First, I will touch on the readings, which I enjoyed as they flowed from a general overview of history as profession, to a discussion of digital history to some examples of digital history in action.
Professor Leon’s smile when she mentioned that we would be reading Bill Cronan this week made sense almost as soon as I began the article. How interesting to think of everyone else in academia studying history (from geologists to physicists to anthropologists), and to ask the question, “how are we different?”!
I felt this article offered an excellent overview of the profession of history, covering such wide topics as media (digital history!), teaching, mentoring, writing and camaraderie. It helped me to appreciate this course specifically, our biweekly PhD colloquium – which encourages academic community – and the access to CHNM.
The “stream of consciousness” conversation in the JAH article was fun to watch develop.
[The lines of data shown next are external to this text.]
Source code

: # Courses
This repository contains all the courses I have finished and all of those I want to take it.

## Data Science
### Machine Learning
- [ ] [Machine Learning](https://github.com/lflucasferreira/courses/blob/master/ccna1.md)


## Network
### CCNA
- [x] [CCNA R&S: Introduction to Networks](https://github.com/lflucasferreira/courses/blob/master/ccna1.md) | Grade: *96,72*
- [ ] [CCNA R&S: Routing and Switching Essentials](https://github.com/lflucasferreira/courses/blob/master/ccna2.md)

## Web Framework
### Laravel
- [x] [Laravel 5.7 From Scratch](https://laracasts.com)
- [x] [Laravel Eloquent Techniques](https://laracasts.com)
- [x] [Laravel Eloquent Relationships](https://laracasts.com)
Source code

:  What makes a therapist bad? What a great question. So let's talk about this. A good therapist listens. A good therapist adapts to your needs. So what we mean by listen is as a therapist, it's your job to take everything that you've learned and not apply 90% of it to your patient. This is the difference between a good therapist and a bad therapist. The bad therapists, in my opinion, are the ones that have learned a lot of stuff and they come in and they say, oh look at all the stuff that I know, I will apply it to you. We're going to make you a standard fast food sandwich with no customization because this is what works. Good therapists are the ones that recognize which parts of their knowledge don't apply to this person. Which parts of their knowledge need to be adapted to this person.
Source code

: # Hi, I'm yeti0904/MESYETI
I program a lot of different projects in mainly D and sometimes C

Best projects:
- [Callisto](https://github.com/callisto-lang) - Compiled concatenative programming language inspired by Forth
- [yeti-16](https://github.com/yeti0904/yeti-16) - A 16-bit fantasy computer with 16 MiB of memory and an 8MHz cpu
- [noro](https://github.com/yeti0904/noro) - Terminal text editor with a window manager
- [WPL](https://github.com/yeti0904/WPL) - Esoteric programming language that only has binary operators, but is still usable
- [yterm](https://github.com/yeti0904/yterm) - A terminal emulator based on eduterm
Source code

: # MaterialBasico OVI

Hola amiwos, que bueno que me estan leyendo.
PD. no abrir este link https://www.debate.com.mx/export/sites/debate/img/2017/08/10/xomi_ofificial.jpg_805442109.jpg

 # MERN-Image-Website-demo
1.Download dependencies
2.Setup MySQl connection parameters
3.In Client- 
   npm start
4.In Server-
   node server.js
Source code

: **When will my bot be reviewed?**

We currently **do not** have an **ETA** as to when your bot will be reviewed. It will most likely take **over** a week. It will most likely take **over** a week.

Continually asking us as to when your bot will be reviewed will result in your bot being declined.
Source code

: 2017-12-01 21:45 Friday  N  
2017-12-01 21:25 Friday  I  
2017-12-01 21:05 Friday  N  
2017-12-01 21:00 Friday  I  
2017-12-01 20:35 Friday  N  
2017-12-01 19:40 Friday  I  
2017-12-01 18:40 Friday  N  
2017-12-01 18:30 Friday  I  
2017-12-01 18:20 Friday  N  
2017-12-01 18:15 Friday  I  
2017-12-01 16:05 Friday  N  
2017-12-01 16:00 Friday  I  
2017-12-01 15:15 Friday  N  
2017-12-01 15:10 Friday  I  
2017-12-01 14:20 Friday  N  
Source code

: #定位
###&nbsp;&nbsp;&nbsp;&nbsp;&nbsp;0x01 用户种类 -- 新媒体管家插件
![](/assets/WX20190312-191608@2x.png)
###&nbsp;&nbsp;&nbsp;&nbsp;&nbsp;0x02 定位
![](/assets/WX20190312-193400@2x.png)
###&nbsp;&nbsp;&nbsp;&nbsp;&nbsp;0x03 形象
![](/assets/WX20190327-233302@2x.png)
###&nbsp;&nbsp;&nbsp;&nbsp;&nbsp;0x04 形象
Most applicable to our course, I thought, was the comment about first developing a “comprehensive vision” of what you are trying to accomplish, and then concerning yourself with the tools and methods of development. That struck a chord with me because I had initially focused on learning HTML and CSS as the most important outcome of this course.
Now, I think differently about our first assignment. What is my overall intent? Who is my audience? Am I focused on an archive, a learning module, or developing a collaborative space? I admit, this also takes a bit of the stress away from the assignment (at least temporarily!). It feels much easier to think about what I would like to accomplish, before I think about the how.
That being said, I looked at some of the “successful grant proposals” examples from the NEH website and admit to being more than a little intimidated. It sounds very much like we will need first: to choose an area to research, second: to conduct a digital “literature review” of the tools and/or websites already available, and then come up with a new idea. The narrative should discuss how our ideas our new and different from what is already out there and how our project contributes to continued scholarship.
That sounds very much like a research paper to me, just in a different format.
My statement from the first class still applies – “I am equal parts excited and terrified”.
For those who are curious – the picture is the marker where Tun Tavern once stood. It also represents my first attempt to incorporate my research area of interest into my posts. Look for more to come with this week’s practicum discussion. (And, I successfully uploaded a picture into a blog, another great accomplishment!)